IBI Seminar: Ryan J. Urbanowicz, Ph.D.
June 1 @ 10:00 am - 11:00 am
“A new paradigm for data mining in bioinformatics: Embracing genetic heterogeneity”
Ryan J. Urbanowicz, Ph.D.
Research Associate, Department of Biostatistics, Epidemiology and Informatics
University of Pennsylvania
Thursday, June 1, 2017
JMB Reunion Auditorium
The goals for data mining in bioinformatics are to detect, model, interpret, and make predictions. In genomics, this typically involves connecting predictive genotypes with a disease phenotype. However, this task is regularly confounded by the complexity of underlying patterns of association as well as the scale of modern data. Genetic heterogeneity, in particular, is a source of complexity that is well recognized, but has been almost ubiquitously side stepped by genomic analyses relying instead on data stratification or homogeneous sampling. Our biostatistics and machine learning tools adhere to a classic paradigm of modeling that are not equip to deal with heterogeneous associations.
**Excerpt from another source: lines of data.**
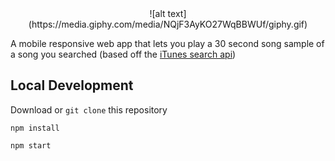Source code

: <center>![alt text](https://media.giphy.com/media/NQjF3AyKO27WqBBWUf/giphy.gif)</center>

<center><https://song-samples.surge.sh/></center>

A mobile responsive web app that lets you play a 30 second song sample of a song you searched (based off the [iTunes search api](https://affiliate.itunes.apple.com/resources/documentation/itunes-store-web-service-search-api/))

## Local Development
Download or `git clone` this repository

`npm install`

`npm start`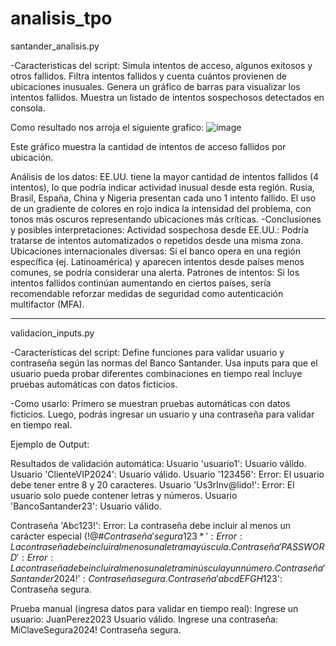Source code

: # analisis_tpo


santander_analisis.py

-Caracteristicas del script:
  Simula intentos de acceso, algunos exitosos y otros fallidos.
  Filtra intentos fallidos y cuenta cuántos provienen de ubicaciones inusuales.
  Genera un gráfico de barras para visualizar los intentos fallidos.
  Muestra un listado de intentos sospechosos detectados en consola.


Como resultado nos arroja el siguiente grafico:
![image](https://github.com/user-attachments/assets/1e3f55b3-39e1-45fa-b37d-6d5d8b54f2c6)


Este gráfico muestra la cantidad de intentos de acceso fallidos por ubicación.

Análisis de los datos:
  EE.UU. tiene la mayor cantidad de intentos fallidos (4 intentos), lo que podría indicar actividad inusual desde esta región.
  Rusia, Brasil, España, China y Nigeria presentan cada uno 1 intento fallido.
  El uso de un gradiente de colores en rojo indica la intensidad del problema, con tonos más oscuros representando ubicaciones más críticas.
-Conclusiones y posibles interpretaciones:
  Actividad sospechosa desde EE.UU.: Podría tratarse de intentos automatizados o repetidos desde una misma zona.
  Ubicaciones internacionales diversas: Si el banco opera en una región específica (ej. Latinoamérica) y aparecen intentos desde países menos comunes, se podría considerar una alerta.
  Patrones de intentos: Si los intentos fallidos continúan aumentando en ciertos países, sería recomendable reforzar medidas de seguridad como autenticación multifactor (MFA).



____________________________________________________


validacion_inputs.py


-Características del script:
  Define funciones para validar usuario y contraseña según las normas del Banco Santander.
  Usa inputs para que el usuario pueda probar diferentes combinaciones en tiempo real
  Incluye pruebas automáticas con datos ficticios.


-Como usarlo:
  Primero se muestran pruebas automáticas con datos ficticios.
  Luego, podrás ingresar un usuario y una contraseña para validar en tiempo real.


Ejemplo de Output:

Resultados de validación automática:
Usuario 'usuario1': Usuario válido.
Usuario 'ClienteVIP2024': Usuario válido.
Usuario '123456': Error: El usuario debe tener entre 8 y 20 caracteres.
Usuario 'Us3rInv@lido!': Error: El usuario solo puede contener letras y números.
Usuario 'BancoSantander23': Usuario válido.

Contraseña 'Abc123!': Error: La contraseña debe incluir al menos un carácter especial (!@#$%^&*...).
Contraseña 'segura123*': Error: La contraseña debe incluir al menos una letra mayúscula.
Contraseña 'PASSWORD': Error: La contraseña debe incluir al menos una letra minúscula y un número.
Contraseña 'Santander2024!': Contraseña segura.
Contraseña 'abcdEFGH123$': Contraseña segura.

Prueba manual (ingresa datos para validar en tiempo real):
Ingrese un usuario: JuanPerez2023
Usuario válido.
Ingrese una contraseña: MiClaveSegura2024!
Contraseña segura.




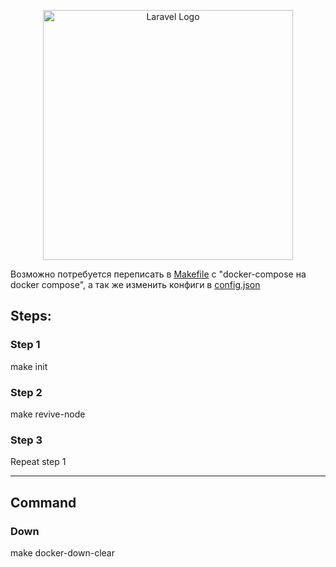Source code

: <p align="center"><a href="https://laravel.com" target="_blank"><img src="https://raw.githubusercontent.com/laravel/art/master/logo-lockup/5%20SVG/2%20CMYK/1%20Full%20Color/laravel-logolockup-cmyk-red.svg" width="400" alt="Laravel Logo"></a></p>

Возможно потребуется переписать в [Makefile](..%2FMakefile) с "docker-compose на  docker compose", а так же изменить конфиги в [config.json](docker%2Fcentrifugo%2Fconfig.json)


## Steps:
### Step 1
make init

### Step 2 
make revive-node

### Step 3
Repeat step 1 

__________________________________________________

## Command

### Down
make docker-down-clear
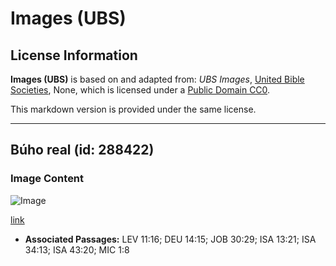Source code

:# Images (UBS)

## License Information

**Images (UBS)** is based on and adapted from: _UBS Images_, [United Bible Societies](https://unitedbiblesocieties.org/), None, which is licensed under a [Public Domain CC0](https://creativecommons.org/public-domain/cc0/).

This markdown version is provided under the same license.



--------------------------------

## Búho real (id: 288422)

### Image Content

![Image](https://cdn.aquifer.bible/aquifer-content/resources/Media/WEB-0193_eagle_owl.jpg)

[link](https://cdn.aquifer.bible/aquifer-content/resources/Media/WEB-0193_eagle_owl.jpg)

* **Associated Passages:** LEV 11:16; DEU 14:15; JOB 30:29; ISA 13:21; ISA 34:13; ISA 43:20; MIC 1:8

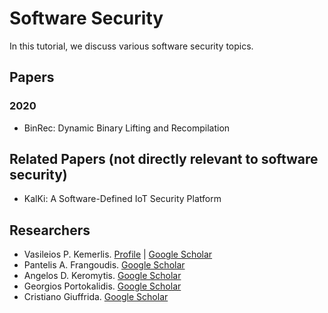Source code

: # Software Security

In this tutorial, we discuss various software security topics.


## Papers

### 2020
- BinRec: Dynamic Binary Lifting and Recompilation


## Related Papers (not directly relevant to software security)
- KalKi: A Software-Defined IoT Security Platform

## Researchers
- Vasileios P. Kemerlis. [Profile](https://cs.brown.edu/~vpk/) | [Google Scholar](https://scholar.google.com/citations?hl=en&user=tkb2YWQAAAAJ&view_op=list_works&sortby=pubdate)
- Pantelis A. Frangoudis. [Google Scholar](https://scholar.google.com/citations?hl=en&user=6xksHigAAAAJ&view_op=list_works&sortby=pubdate)
- Angelos D. Keromytis. [Google Scholar](https://scholar.google.com/citations?hl=en&user=mncyWbcAAAAJ&view_op=list_works&sortby=pubdate)
- Georgios Portokalidis. [Google Scholar](https://scholar.google.com/citations?hl=en&user=pGz5U34AAAAJ&view_op=list_works&sortby=pubdate)
- Cristiano Giuffrida. [Google Scholar](https://scholar.google.com/citations?hl=en&user=2QmtNQsAAAAJ&view_op=list_works&sortby=pubdate)
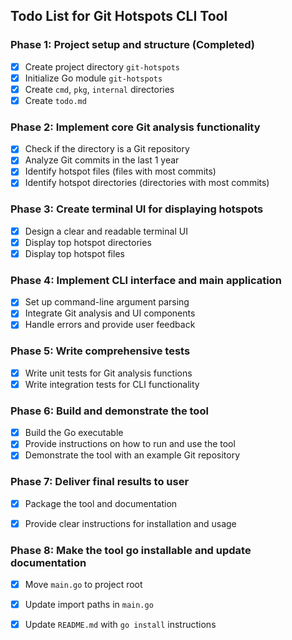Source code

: ## Todo List for Git Hotspots CLI Tool

### Phase 1: Project setup and structure (Completed)
- [x] Create project directory `git-hotspots`
- [x] Initialize Go module `git-hotspots`
- [x] Create `cmd`, `pkg`, `internal` directories
- [x] Create `todo.md`

### Phase 2: Implement core Git analysis functionality
- [x] Check if the directory is a Git repository
- [x] Analyze Git commits in the last 1 year
- [x] Identify hotspot files (files with most commits)
- [x] Identify hotspot directories (directories with most commits)

### Phase 3: Create terminal UI for displaying hotspots
- [x] Design a clear and readable terminal UI
- [x] Display top hotspot directories
- [x] Display top hotspot files

### Phase 4: Implement CLI interface and main application
- [x] Set up command-line argument parsing
- [x] Integrate Git analysis and UI components
- [x] Handle errors and provide user feedback

### Phase 5: Write comprehensive tests
- [x] Write unit tests for Git analysis functions
- [x] Write integration tests for CLI functionality

### Phase 6: Build and demonstrate the tool
- [x] Build the Go executable
- [x] Provide instructions on how to run and use the tool
- [x] Demonstrate the tool with an example Git repository

### Phase 7: Deliver final results to user
- [x] Package the tool and documentation
- [x] Provide clear instructions for installation and usage



### Phase 8: Make the tool go installable and update documentation
- [x] Move `main.go` to project root
- [x] Update import paths in `main.go`
- [x] Update `README.md` with `go install` instructions



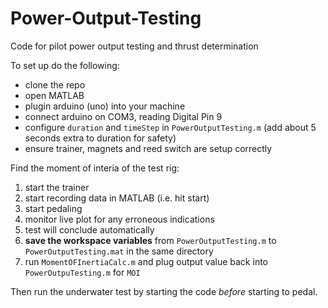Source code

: # Power-Output-Testing
Code for pilot power output testing and thrust determination

To set up do the following:
- clone the repo
- open MATLAB
- plugin arduino (uno) into your machine 
- connect arduino on COM3, reading Digital Pin 9
- configure `duration` and `timeStep` in `PowerOutputTesting.m` (add about 5 seconds extra to duration for safety)
- ensure trainer, magnets and reed switch are setup correctly

Find the moment of interia of the test rig:
  1. start the trainer
  2. start recording data in MATLAB (i.e. hit start)
  3. start pedaling
  4. monitor live plot for any erroneous indications
  5. test will conclude automatically
  6. **save the workspace variables** from `PowerOutputTesting.m` to `PowerOutputTesting.mat` in the same directory
  7. run `MomentOFInertiaCalc.m` and plug output value back into `PowerOutpuTesting.m` for `MOI`
 
Then run the underwater test by starting the code *before* starting to pedal. 
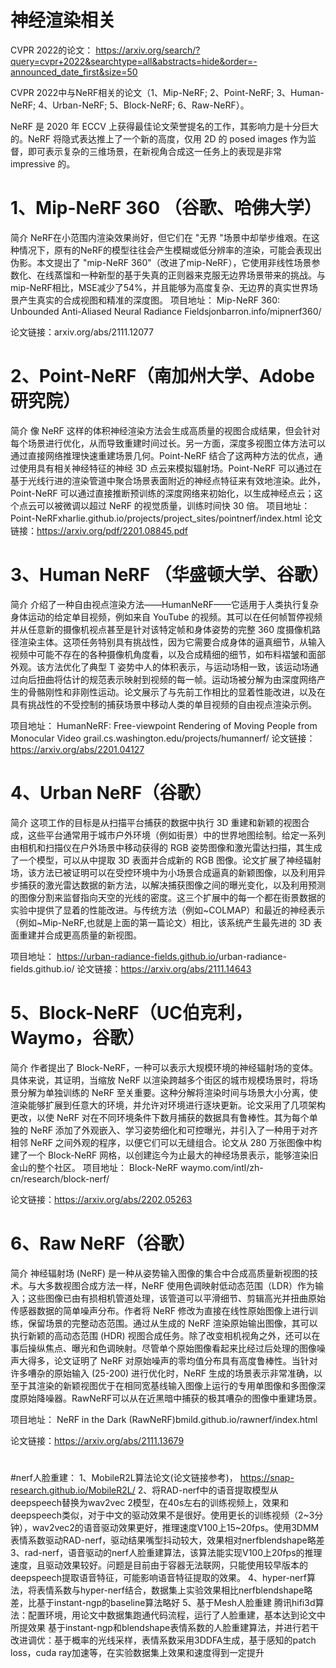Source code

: # 神经渲染相关

CVPR 2022的论文：
https://arxiv.org/search/?query=cvpr+2022&searchtype=all&abstracts=hide&order=-announced_date_first&size=50

CVPR 2022中与NeRF相关的论文（1、Mip-NeRF; 2、Point-NeRF; 3、Human-NeRF; 4、Urban-NeRF; 5、Block-NeRF; 6、Raw-NeRF）。

NeRF 是 2020 年 ECCV 上获得最佳论文荣誉提名的工作，其影响力是十分巨大的。NeRF 将隐式表达推上了一个新的高度，仅用 2D 的 posed images 作为监督，即可表示复杂的三维场景，在新视角合成这一任务上的表现是非常 impressive 的。

# 1、Mip-NeRF 360 （谷歌、哈佛大学）
简介
NeRF在小范围内渲染效果尚好，但它们在 "无界 "场景中却举步维艰。在这种情况下，原有的NeRF的模型往往会产生模糊或低分辨率的渲染，可能会表现出伪影。本文提出了 "mip-NeRF 360"（改进了mip-NeRF），它使用非线性场景参数化、在线蒸馏和一种新型的基于失真的正则器来克服无边界场景带来的挑战。与mip-NeRF相比，MSE减少了54%，并且能够为高度复杂、无边界的真实世界场景产生真实的合成视图和精准的深度图。
项目地址：
Mip-NeRF 360: Unbounded Anti-Aliased Neural Radiance Fields
​jonbarron.info/mipnerf360/

论文链接：arxiv.org/abs/2111.12077


# 2、Point-NeRF（南加州大学、Adobe研究院）
简介
像 NeRF 这样的体积神经渲染方法会生成高质量的视图合成结果，但会针对每个场景进行优化，从而导致重建时间过长。另一方面，深度多视图立体方法可以通过直接网络推理快速重建场景几何。Point-NeRF 结合了这两种方法的优点，通过使用具有相关神经特征的神经 3D 点云来模拟辐射场。Point-NeRF 可以通过在基于光线行进的渲染管道中聚合场景表面附近的神经点特征来有效地渲染。此外，Point-NeRF 可以通过直接推断预训练的深度网络来初始化，以生成神经点云；这个点云可以被微调以超过 NeRF 的视觉质量，训练时间快 30 倍。
项目地址：
Point-NeRF
​xharlie.github.io/projects/project_sites/pointnerf/index.html
论文链接：https://arxiv.org/pdf/2201.08845.pdf


# 3、Human NeRF （华盛顿大学、谷歌）
简介
介绍了一种自由视点渲染方法——HumanNeRF——它适用于人类执行复杂身体运动的给定单目视频，例如来自 YouTube 的视频。其可以在任何帧暂停视频并从任意新的摄像机视点甚至是针对该特定帧和身体姿势的完整 360 度摄像机路径渲染主体。这项任务特别具有挑战性，因为它需要合成身体的逼真细节，从输入视频中可能不存在的各种摄像机角度看，以及合成精细的细节，如布料褶皱和面部外观。该方法优化了典型 T 姿势中人的体积表示，与运动场相一致，该运动场通过向后扭曲将估计的规范表示映射到视频的每一帧。运动场被分解为由深度网络产生的骨骼刚性和非刚性运动。论文展示了与先前工作相比的显着性能改进，以及在具有挑战性的不受控制的捕获场景中移动人类的单目视频的自由视点渲染示例。

项目地址：
HumanNeRF: Free-viewpoint Rendering of Moving People from Monocular Video
​grail.cs.washington.edu/projects/humannerf/
论文链接：https://arxiv.org/abs/2201.04127

# 4、Urban NeRF（谷歌）
简介
这项工作的目标是从扫描平台捕获的数据中执行 3D 重建和新颖的视图合成，这些平台通常用于城市户外环境（例如街景）中的世界地图绘制。给定一系列由相机和扫描仪在户外场景中移动获得的 RGB 姿势图像和激光雷达扫描，其生成了一个模型，可以从中提取 3D 表面并合成新的 RGB 图像。论文扩展了神经辐射场，该方法已被证明可以在受控环境中为小场景合成逼真的新颖图像，以及利用异步捕获的激光雷达数据的新方法，以解决捕获图像之间的曝光变化，以及利用预测的图像分割来监督指向天空的光线的密度。这三个扩展中的每一个都在街景数据的实验中提供了显着的性能改进。与传统方法（例如~COLMAP）和最近的神经表示（例如~Mip-NeRF,也就是上面的第一篇论文）相比，该系统产生最先进的 3D 表面重建并合成更高质量的新视图。

项目地址：
https://urban-radiance-fields.github.io/
​urban-radiance-fields.github.io/
论文链接：https://arxiv.org/abs/2111.14643

# 5、Block-NeRF（UC伯克利，Waymo，谷歌）
简介
作者提出了 Block-NeRF，一种可以表示大规模环境的神经辐射场的变体。具体来说，其证明，当缩放 NeRF 以渲染跨越多个街区的城市规模场景时，将场景分解为单独训练的 NeRF 至关重要。这种分解将渲染时间与场景大小分离，使渲染能够扩展到任意大的环境，并允许对环境进行逐块更新。论文采用了几项架构更改，以使 NeRF 对在不同环境条件下数月捕获的数据具有鲁棒性。其为每个单独的 NeRF 添加了外观嵌入、学习姿势细化和可控曝光，并引入了一种用于对齐相邻 NeRF 之间外观的程序，以便它们可以无缝组合。论文从 280 万张图像中构建了一个 Block-NeRF 网格，以创建迄今为止最大的神经场景表示，能够渲染旧金山的整个社区。
项目地址：
Block-NeRF
​waymo.com/intl/zh-cn/research/block-nerf/

论文链接：https://arxiv.org/abs/2202.05263


# 6、Raw NeRF（谷歌）
简介
神经辐射场 (NeRF) 是一种从姿势输入图像的集合中合成高质量新视图的技术。与大多数视图合成方法一样，NeRF 使用色调映射低动态范围（LDR）作为输入；这些图像已由有损相机管道处理，该管道可以平滑细节、剪辑高光并扭曲原始传感器数据的简单噪声分布。作者将 NeRF 修改为直接在线性原始图像上进行训练，保留场景的完整动态范围。通过从生成的 NeRF 渲染原始输出图像，其可以执行新颖的高动态范围 (HDR) 视图合成任务。除了改变相机视角之外，还可以在事后操纵焦点、曝光和色调映射。尽管单个原始图像看起来比经过后处理的图像噪声大得多，论文证明了 NeRF 对原始噪声的零均值分布具有高度鲁棒性。当针对许多嘈杂的原始输入 (25-200) 进行优化时，NeRF 生成的场景表示非常准确，以至于其渲染的新颖视图优于在相同宽基线输入图像上运行的专用单图像和多图像深度原始降噪器。RawNeRF可以从在近黑暗中捕获的极其嘈杂的图像中重建场景。

项目地址：
NeRF in the Dark (RawNeRF)
​bmild.github.io/rawnerf/index.html

论文链接：https://arxiv.org/abs/2111.13679

# 

#nerf人脸重建：
1、MobileR2L算法论文(论文链接参考)，
https://snap-research.github.io/MobileR2L/
2、将RAD-nerf中的语音提取模型从deepspeech替换为wav2vec 2模型，在40s左右的训练视频上，效果和deepspeech类似，对于中文的驱动效果不是很好。使用更长的训练视频（2~3分钟），wav2vec2的语音驱动效果更好，推理速度V100上15~20fps。使用3DMM表情系数驱动RAD-nerf，驱动结果嘴型抖动较大，效果相对nerfblendshape略差
3、rad-nerf，语音驱动的nerf人脸重建算法，该算法能实现V100上20fps的推理速度，且驱动效果较好。问题是目前由于容器无法联网，只能使用较早版本的deepspeech提取语音特征，可能影响语音特征提取的效果。
4、hyper-nerf算法，将表情系数与hyper-nerf结合，数据集上实验效果相比nerfblendshape略差，比基于instant-ngp的baseline算法略好
5、基于Mesh人脸重建
      腾讯hifi3d算法：配置环境，用论文中数据集跑通代码流程，运行了人脸重建，基本达到论文中所提效果
      基于instant-ngp和blendshape表情系数的人脸重建算法，并进行若干改进调优：基于概率的光线采样，表情系数采用3DDFA生成，基于感知的patch loss，cuda ray加速等，在实验数据集上效果和速度得到一定提升
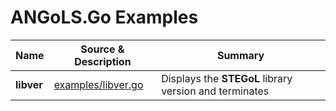 # ANGoLS.Go Examples

| Name | Source & Description | Summary |
| ---- | -------------------- | ------- |
| **libver** | [examples/libver.go](./examples/libver.go) | Displays the **STEGoL** library version and terminates |


<!-- ########################### end of file ########################### -->

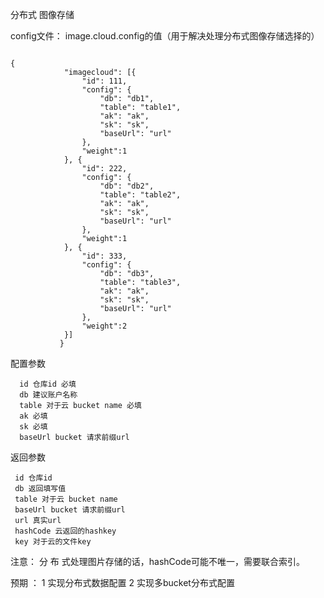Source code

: 分布式 图像存储

config文件：
image.cloud.config的值（用于解决处理分布式图像存储选择的）
<pre><code>
{
           	"imagecloud": [{
           		"id": 111,
           		"config": {
           			"db": "db1",
           			"table": "table1",
           			"ak": "ak",
           			"sk": "sk",
           			"baseUrl": "url"
           		},
                "weight":1
           	}, {
           		"id": 222,
           		"config": {
           			"db": "db2",
           			"table": "table2",
           			"ak": "ak",
           			"sk": "sk",
           			"baseUrl": "url"
           		},
                "weight":1
           	}, {
           		"id": 333,
           		"config": {
           			"db": "db3",
           			"table": "table3",
           			"ak": "ak",
           			"sk": "sk",
           			"baseUrl": "url"
           		},
                "weight":2
           	}]
           }
</code></pre>

配置参数

      id 仓库id 必填   
      db 建议账户名称    
      table 对于云 bucket name 必填   
      ak 必填   
      sk 必填 
      baseUrl bucket 请求前缀url
   
   
   
返回参数
   
     id 仓库id 
     db 返回填写值
     table 对于云 bucket name 
     baseUrl bucket 请求前缀url   
     url 真实url
     hashCode 云返回的hashkey
     key 对于云的文件key


注意： 分 布 式处理图片存储的话，hashCode可能不唯一，需要联合索引。

预期 ： 1 实现分布式数据配置
       2 实现多bucket分布式配置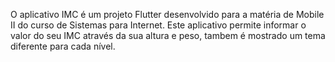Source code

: O aplicativo IMC é um projeto Flutter desenvolvido para a matéria de Mobile II do curso de Sistemas para Internet. Este aplicativo permite informar o valor do seu IMC através da sua altura e peso, tambem é mostrado um tema diferente para cada nível.
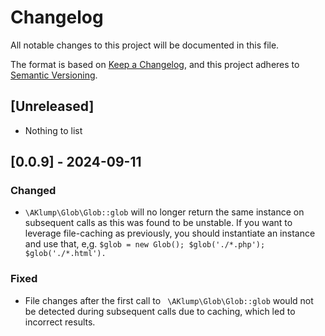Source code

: <!--
id: changelog
tags: ''
-->

# Changelog

All notable changes to this project will be documented in this file.

The format is based on [Keep a Changelog](https://keepachangelog.com/en/1.0.0/),
and this project adheres to [Semantic Versioning](https://semver.org/spec/v2.0.0.html).

## [Unreleased]

- Nothing to list

## [0.0.9] - 2024-09-11

### Changed

- `\AKlump\Glob\Glob::glob` will no longer return the same instance on subsequent calls as this was found to be unstable. If you want to leverage file-caching as previously, you should instantiate an instance and use that, e,g. `$glob = new Glob(); $glob('./*.php'); $glob('./*.html').`

### Fixed

- File changes after the first call to ` \AKlump\Glob\Glob::glob` would not be detected during subsequent calls due to caching, which led to incorrect results.
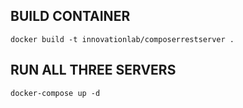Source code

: ## BUILD CONTAINER
`docker build -t innovationlab/composerrestserver .`

## RUN ALL THREE SERVERS
`docker-compose up -d`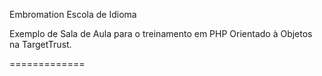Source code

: Embromation Escola de Idioma

Exemplo de Sala de Aula para o treinamento em PHP Orientado à Objetos na TargetTrust.

=============
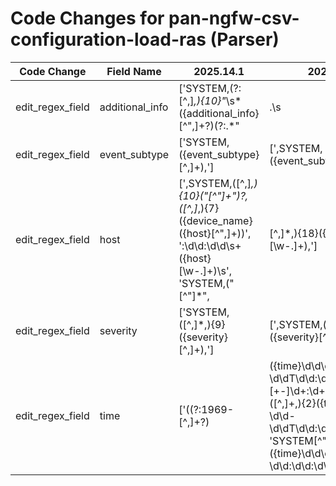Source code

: # Code Changes for pan-ngfw-csv-configuration-load-ras (Parser)

| Code Change | Field Name | 2025.14.1 | 2025.15.1 |
|-------------|------------|-----------|------------|
| edit_regex_field | additional_info | ['SYSTEM,(?:[^,]*,){10}"*\s*({additional_info}[^",]+?)(?:\.*"|\.\s|\.*,|\s(\d{1,3}\.){3}\d{1,3}:\d+)'] | [',SYSTEM,(?:[^,]*,){10}"*\s*({additional_info}[^",]+?)(?:\.*"|\.\s|\.*,|\s(\d{1,3}\.){3}\d{1,3}:\d+)'] |
| edit_regex_field | event_subtype | ['SYSTEM,({event_subtype}[^,]+),'] | [',SYSTEM,({event_subtype}[^,]+),'] |
| edit_regex_field | host | [',SYSTEM,([^,]*,){10}("[^"]+")?,([^,]*,){7}({device_name}({host}[^",]+))', ':\d\d:\d\d\s+({host}[\w\-\.]+)\s', 'SYSTEM,("[^"]*",|[^,]*,){18}({host}[\w\-\.]+),'] | [',SYSTEM,("[^"]*",|[^,]*,){18}({host}[\w\-\.]+),', ',SYSTEM,([^,]*,){10}("[^"]+")?,([^,]*,){7}({device_name}({host}[^",]+))', ':\d\d:\d\d\s+({host}[\w\-\.]+)\s'] |
| edit_regex_field | severity | ['SYSTEM,([^,]*,){9}({severity}[^,]+),'] | [',SYSTEM,([^,]*,){9}({severity}[^,]+),'] |
| edit_regex_field | time | ['((?:1969-[^,]+?)|({time}\d\d\d\d-\d\d-\d\dT\d\d:\d\d:\d\d\.\d+[\+-]\d+:\d+))', 'SYSTEM,([^,]+,){2}({time}\d\d\d\d-\d\d-\d\dT\d\d:\d\d:\d\d\.\d+Z),', 'SYSTEM[^"]+?({time}\d\d\d\d\/\d\d\/\d\d \d\d:\d\d:\d\d)'] | ['((?:1969-[^,]+?)|({time}\d\d\d\d-\d\d-\d\dT\d\d:\d\d:\d\d\.\d+[\+-]\d+:\d+))', ',SYSTEM,([^,]+,){2}({time}\d\d\d\d-\d\d-\d\dT\d\d:\d\d:\d\d\.\d+Z),', 'SYSTEM[^"]+?({time}\d\d\d\d\/\d\d\/\d\d \d\d:\d\d:\d\d)'] |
In this talk, we will (1) discuss a new paradigm of ‘piece-wise’ modeling that successfully embraces genetic heterogeneity using a rule-based approach to machine learning, (2) review the advancements we have made in developing state-of-the-art bioinformatics methods that can detect both genetic heterogeneity and gene-gene interactions, as well as identify candidate clinical patient subgroups towards personalized medicine, and (3) delve deeper into our broadly applicable work on feature selection methods that must similarly be sensitive to both genetic heterogeneity and gene-gene interactions. We show that by embracing heterogeneous associations, we can solve problems that have never been surmounted, we gain the potential to recover ‘missing heritability’ from existing research cohorts, and we have a unique, flexible new tool for the incoming wave of whole genome sequencing analyses.